Submitted to: Symposium Proceedings
Publication Type: Proceedings
Publication Acceptance Date: June 22, 2007
Publication Date: July 18, 2007
Repository URL: http://ucce.ucdavis.edu/files/filelibrary/6274/40698.pdf
Citation: Backus, E.A. 2007. Competitive binding influences Xf vector load: Confocal and SEM images of GFP-expressing Xf in GWSS foreguts. In: Proceedings of the National Viticulture Research Conference, July 9-11, 2007, Davis, CA. p. 11-12. Interpretive Summary: Glassy-winged sharpshooters, Homalodisca vitripennis, like all insects that transmit plant pathogens, acquire Xylella fastidiosa bacteria (causative agent of Pierce’s Disease of grape) by swallowing grape xylem fluids containing bacteria. X. fastidiosa then grows in regions of the vector’s foregut near the mouth parts. Past research has shown that these bacteria are dislodged from the foregut during feeding, and are expelled (inoculated) directly into the plant, but the exact process is not understood. We have now developed a confocal microscopy technique to view X. fastidiosa cells tranformed to express green fluorescent protein (GFP), inside the foregut. Using this technique, a preliminary comparison was made of the location and size of bacterial colonies in the foreguts of lab-reared vs. field-collected GWSS, before acquisition of GFP-X. fastidiosa, after acquisition, and after inoculation.
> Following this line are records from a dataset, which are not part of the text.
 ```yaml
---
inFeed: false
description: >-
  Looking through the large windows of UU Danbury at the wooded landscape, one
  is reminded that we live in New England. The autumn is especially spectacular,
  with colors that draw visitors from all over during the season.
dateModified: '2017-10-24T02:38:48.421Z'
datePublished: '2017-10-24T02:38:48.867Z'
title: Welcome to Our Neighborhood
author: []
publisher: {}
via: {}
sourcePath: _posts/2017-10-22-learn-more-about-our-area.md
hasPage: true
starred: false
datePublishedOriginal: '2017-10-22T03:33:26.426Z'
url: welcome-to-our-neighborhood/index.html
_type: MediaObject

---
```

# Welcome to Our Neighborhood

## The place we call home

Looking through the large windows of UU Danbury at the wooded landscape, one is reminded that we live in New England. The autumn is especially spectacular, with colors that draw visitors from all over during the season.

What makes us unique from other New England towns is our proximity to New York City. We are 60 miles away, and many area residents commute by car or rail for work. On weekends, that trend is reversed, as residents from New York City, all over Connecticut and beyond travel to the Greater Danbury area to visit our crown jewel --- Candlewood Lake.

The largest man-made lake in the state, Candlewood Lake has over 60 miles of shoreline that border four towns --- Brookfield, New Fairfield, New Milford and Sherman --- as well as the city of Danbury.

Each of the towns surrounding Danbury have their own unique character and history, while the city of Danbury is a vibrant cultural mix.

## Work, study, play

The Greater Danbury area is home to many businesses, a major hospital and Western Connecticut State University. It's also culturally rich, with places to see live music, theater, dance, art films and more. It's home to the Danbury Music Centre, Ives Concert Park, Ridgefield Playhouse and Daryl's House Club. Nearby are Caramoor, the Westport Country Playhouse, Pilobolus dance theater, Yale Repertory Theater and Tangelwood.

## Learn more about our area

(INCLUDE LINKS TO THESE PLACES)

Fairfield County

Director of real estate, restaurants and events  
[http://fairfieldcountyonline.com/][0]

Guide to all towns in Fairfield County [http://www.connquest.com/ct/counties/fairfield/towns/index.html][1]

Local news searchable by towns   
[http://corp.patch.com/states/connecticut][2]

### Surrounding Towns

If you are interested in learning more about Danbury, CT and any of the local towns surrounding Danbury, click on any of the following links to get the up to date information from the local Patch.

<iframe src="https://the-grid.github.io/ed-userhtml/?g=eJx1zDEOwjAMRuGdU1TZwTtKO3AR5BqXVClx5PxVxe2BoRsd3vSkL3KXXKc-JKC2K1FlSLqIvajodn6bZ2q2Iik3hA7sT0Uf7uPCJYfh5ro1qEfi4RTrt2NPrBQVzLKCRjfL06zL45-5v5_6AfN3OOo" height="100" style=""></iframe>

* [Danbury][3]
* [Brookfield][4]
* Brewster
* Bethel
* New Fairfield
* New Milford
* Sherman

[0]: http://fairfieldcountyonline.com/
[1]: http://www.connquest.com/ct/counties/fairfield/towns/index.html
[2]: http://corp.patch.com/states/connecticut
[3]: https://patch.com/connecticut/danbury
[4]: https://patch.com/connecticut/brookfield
Large colonies of GFP-X. fastidiosa were seen in foreguts of lab-reared GWSS compared to those from field-collected GWSS. Lab-reared GWSS also inoculated many more GPF-X. fastidiosa than did field-collected GWSS. Thus, sharpshooters in the field have competing microbes which take up critical space in the foregut before the GFP-X. fastidiosa can be acquired, leading to reduced acquisition and inoculation of X. fastidiosa. Biological control of X. fastidiosa transmission might be possible in the future using competing microbes.
Technical Abstract: Like all hemipteran vectors of plant pathogens, glassy-winged sharpshooters, Homalodisca vitripennis acquire their load of Xylella fastidiosa (Xf ) via ingestion of fluids containing bacteria. X. fastidiosa then colonizes the anterior regions of the vector’s foregut, the cibarium (or sucking pump) and precibarium. Properties of Xf inoculation support that bacteria are dislodged from the foregut during feeding, and are expelled directly into the plant during inoculation, but the exact process is not understood. We have now developed a confocal microscopy technique to view Xf cells tranformed to express green fluorescent protein (GFP). Using this technique, a preliminary comparison (n = 6) of foregut colonization of lab-reared vs. field-collected GWSS, before acquisition of GFP-X. fastidiosa, after acquisition, and after inoculation. For acquistion, insects were allowed to feed for 7 – 8 days on symptomatic, GFP-X. fastidiosa infected grape. For inoculation, acquired insects were allowed to make a few probes on either healthy grapevines or artificial diet; discharge of Xf was later confirmed by confocal microscopy and/or PCR. Microbial colonization of foreguts of ‘clean’, lab-reared GWSS differed greatly from ‘dirty’ field-collected GWSS. Clean GWSS acquired many more GPF-Xf than did dirty GWSS. Preliminary, post-acquisition inoculation assays with these insects suggests that originally clean, ‘maximally loaded’ GWSS inoculate far more Xf than do originally dirty, ‘topped off’ GWSS. Thus, both acquisition and inoculation of X. fastidiosa appear to be influenced by availability of microbial binding sites for Xf within the precibarium.